* _Exercise prompt_:
Copy out exactly every line from the line containing "## Building and running on localhost" until the records below end, inclusive of both boundary lines.

* _Supplied records_:
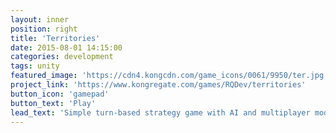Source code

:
 ```yaml
---
layout: inner
position: right
title: 'Territories'
date: 2015-08-01 14:15:00
categories: development
tags: unity
featured_image: 'https://cdn4.kongcdn.com/game_icons/0061/9950/ter.jpg'
project_link: 'https://www.kongregate.com/games/RQDev/territories'
button_icon: 'gamepad'
button_text: 'Play'
lead_text: 'Simple turn-based strategy game with AI and multiplayer modes.'
---
```

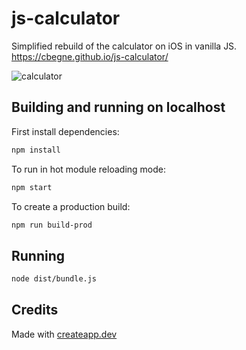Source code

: # js-calculator

Simplified rebuild of the calculator on iOS in vanilla JS. https://cbegne.github.io/js-calculator/

![calculator](https://user-images.githubusercontent.com/23556987/81389626-6fdaaa00-911a-11ea-96c8-235044edbb82.png)

## Building and running on localhost

First install dependencies:

```sh
npm install
```

To run in hot module reloading mode:

```sh
npm start
```

To create a production build:

```sh
npm run build-prod
```

## Running

```sh
node dist/bundle.js
```

## Credits

Made with [createapp.dev](https://createapp.dev/)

* _Answer to this exercise_:
## Building and running on localhost

First install dependencies:

```sh
npm install
```

To run in hot module reloading mode:

```sh
npm start
```

To create a production build:

```sh
npm run build-prod
```

## Running

```sh
node dist/bundle.js
```

## Credits

Made with [createapp.dev](https://createapp.dev/)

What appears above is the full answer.